ValiumSingleton · 06/10/2010 20:57

Sorry to do this, I know it's bad online etiquette, but look at this which I took from another forum.... a hardworking taxpaying woman who would end up SCREWED

" didnt think been married would be so stressful. All we seem to discuss is money. I get paid and I transfer all my wages over to him (which is for our savings)and then I get an allowance. All our wedding money is in his account. If I try to discuss this so I can keep my independence, there is yet another fight. I pay half the mortgage (even though he will not put my name of the mortgage) correct me if i am wrong but this is not the way it should be. I feel like i am better off to shut up and say nothing and go along with it. I want this to change and fast. I refuse to spend the rest of my married life feeling smoothered. I need advice on how to approach this."

David Cameron has never met men like this lady's husband but they are out there and they will go MAD without their tiny bit of CA

jackstarbright · 06/10/2010 23:08

"But how horrible to think of your DH as generous. That sounds as if he's being charitable. It's your right to have money, you are enabling him to work"

I agree HerB

As a state educated, 40 something - I didn't realise this attitude is still so widespread in 2010 Britain. I'm not surprised that Cameron didn't know - it's well hidden.

However (in contradiction of my earlier postSmile) if CB is all that's holding these relationships together - maybe a a few extra divorces, in two years, will be a good thing?

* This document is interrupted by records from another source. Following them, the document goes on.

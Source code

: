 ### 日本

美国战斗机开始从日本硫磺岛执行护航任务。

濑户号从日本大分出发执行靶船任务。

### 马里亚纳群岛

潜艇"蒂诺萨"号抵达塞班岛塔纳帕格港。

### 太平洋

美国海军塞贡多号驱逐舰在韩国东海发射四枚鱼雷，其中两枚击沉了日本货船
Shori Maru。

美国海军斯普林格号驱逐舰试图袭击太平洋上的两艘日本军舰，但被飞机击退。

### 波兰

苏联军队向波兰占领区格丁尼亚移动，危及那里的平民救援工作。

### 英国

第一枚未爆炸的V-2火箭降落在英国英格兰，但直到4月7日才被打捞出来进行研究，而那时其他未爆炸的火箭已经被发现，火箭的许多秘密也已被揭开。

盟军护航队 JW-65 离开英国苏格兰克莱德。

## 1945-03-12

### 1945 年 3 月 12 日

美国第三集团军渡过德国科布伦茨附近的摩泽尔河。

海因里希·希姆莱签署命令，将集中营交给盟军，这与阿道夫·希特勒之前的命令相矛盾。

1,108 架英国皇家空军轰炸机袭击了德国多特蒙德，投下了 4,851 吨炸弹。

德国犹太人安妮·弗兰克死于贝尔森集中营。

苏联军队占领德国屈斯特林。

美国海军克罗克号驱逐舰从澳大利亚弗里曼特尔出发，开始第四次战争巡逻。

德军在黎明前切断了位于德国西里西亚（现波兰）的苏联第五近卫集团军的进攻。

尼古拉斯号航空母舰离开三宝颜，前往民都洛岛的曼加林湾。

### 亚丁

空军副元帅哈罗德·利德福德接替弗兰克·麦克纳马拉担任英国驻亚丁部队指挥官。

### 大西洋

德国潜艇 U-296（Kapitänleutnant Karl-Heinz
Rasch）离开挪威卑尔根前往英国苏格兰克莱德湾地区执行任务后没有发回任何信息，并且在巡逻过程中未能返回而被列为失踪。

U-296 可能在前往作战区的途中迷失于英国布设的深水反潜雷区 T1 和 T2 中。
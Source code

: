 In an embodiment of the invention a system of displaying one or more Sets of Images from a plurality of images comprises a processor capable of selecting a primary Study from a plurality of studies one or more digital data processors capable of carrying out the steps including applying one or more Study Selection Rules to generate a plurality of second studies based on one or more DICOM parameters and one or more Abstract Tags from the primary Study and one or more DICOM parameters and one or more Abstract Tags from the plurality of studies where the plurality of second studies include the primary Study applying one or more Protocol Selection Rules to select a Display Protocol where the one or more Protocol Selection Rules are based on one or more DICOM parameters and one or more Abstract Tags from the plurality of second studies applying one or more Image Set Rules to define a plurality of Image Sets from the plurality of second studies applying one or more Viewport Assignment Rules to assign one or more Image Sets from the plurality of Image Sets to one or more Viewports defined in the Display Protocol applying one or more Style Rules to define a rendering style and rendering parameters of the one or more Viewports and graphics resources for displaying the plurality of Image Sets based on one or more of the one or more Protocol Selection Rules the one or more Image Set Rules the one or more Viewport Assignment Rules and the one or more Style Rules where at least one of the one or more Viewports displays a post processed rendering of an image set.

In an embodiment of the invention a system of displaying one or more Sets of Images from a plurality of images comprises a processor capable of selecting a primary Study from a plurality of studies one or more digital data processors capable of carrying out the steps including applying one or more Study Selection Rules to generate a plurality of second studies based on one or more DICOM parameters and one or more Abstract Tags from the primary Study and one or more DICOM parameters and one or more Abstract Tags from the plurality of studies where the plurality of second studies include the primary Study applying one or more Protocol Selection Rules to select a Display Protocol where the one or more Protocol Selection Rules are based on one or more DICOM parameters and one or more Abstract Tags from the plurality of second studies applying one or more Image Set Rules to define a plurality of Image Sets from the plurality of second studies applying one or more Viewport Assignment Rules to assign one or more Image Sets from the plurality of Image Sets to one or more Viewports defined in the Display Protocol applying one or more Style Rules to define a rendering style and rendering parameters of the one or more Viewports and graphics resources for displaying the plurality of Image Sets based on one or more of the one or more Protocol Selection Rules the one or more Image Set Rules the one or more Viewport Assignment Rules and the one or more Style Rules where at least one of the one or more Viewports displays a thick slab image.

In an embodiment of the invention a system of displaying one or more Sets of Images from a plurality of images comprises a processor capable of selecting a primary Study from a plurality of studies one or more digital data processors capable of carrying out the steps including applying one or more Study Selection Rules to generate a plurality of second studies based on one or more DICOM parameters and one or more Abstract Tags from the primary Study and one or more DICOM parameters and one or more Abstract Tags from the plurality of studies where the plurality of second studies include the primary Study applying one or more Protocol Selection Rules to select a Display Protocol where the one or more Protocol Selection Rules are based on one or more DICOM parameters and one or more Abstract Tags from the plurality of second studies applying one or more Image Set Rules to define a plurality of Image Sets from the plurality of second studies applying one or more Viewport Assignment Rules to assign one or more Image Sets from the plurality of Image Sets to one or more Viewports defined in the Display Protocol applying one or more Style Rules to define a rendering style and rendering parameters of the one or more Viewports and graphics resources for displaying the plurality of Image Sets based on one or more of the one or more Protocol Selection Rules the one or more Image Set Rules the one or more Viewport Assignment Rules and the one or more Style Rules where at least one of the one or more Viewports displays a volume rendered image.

lucky1979 · 06/10/2010 23:10

ValiumSingleton - there are some dreadful men and women out there. I don't believe that they are the majority though, and the government can't make decisions for the entire country based on a few people who are with mad, controlling twats. Bet she transfers the CB across to him as well anyway.

She should be offered help to leave, not money to preserve her dreadful status quo.

mamatomany · 07/10/2010 10:10

the government can't make decisions for the entire country based on a few people who are with mad, controlling twats.

Sorry but that is exactly what they did when CB was introduced in the first place to give the woman some money that her hubby couldn't blow in the pub on a Friday night leaving her with nothing to feed the kids with.
Are you seriously telling me that over the past 60 years all those men have vanished ? I know at least one intelligent woman who had a child with a man like that.

Chil1234 · 07/10/2010 10:37

"Are you seriously telling me that over the past 60 years all those men have vanished ?"

Of course not. But divorce is now a lot easier than it was in the 1950's, there is no social stigma to being unmarried and woman are no longer left destitute if they choose to live independently. Someone earlier predicted 'a peak in the divorce rates'....well maybe if people are only staying with a financially controlling spouse because they have CB to fall back on, CB was actually contributing to an abusive situation, not alleviating it?

jackstarbright · 07/10/2010 10:44

But isn't there a bit of class hypocrisy here?

As a society we vilify working class dads who just expect the state to be financially responsible for their children.

So why should we be allowing affluent middleclass dads to get away with it?

mamatomany · 07/10/2010 10:54

So why should we be allowing affluent middleclass dads to get away with it?

My ex earns £200k a year and is getting away with it, but then he has no class.
It seems to me that whilst divorce might be easier, assuming you ever married in the first place and have the education to realise how the British courts work with regards to child support, actually getting it out of the absent parent is harder than ever.
My advice to my daughters is no baby without a wedding ring and think twice about any man who is self employed since they seem to be the hardest to pin down.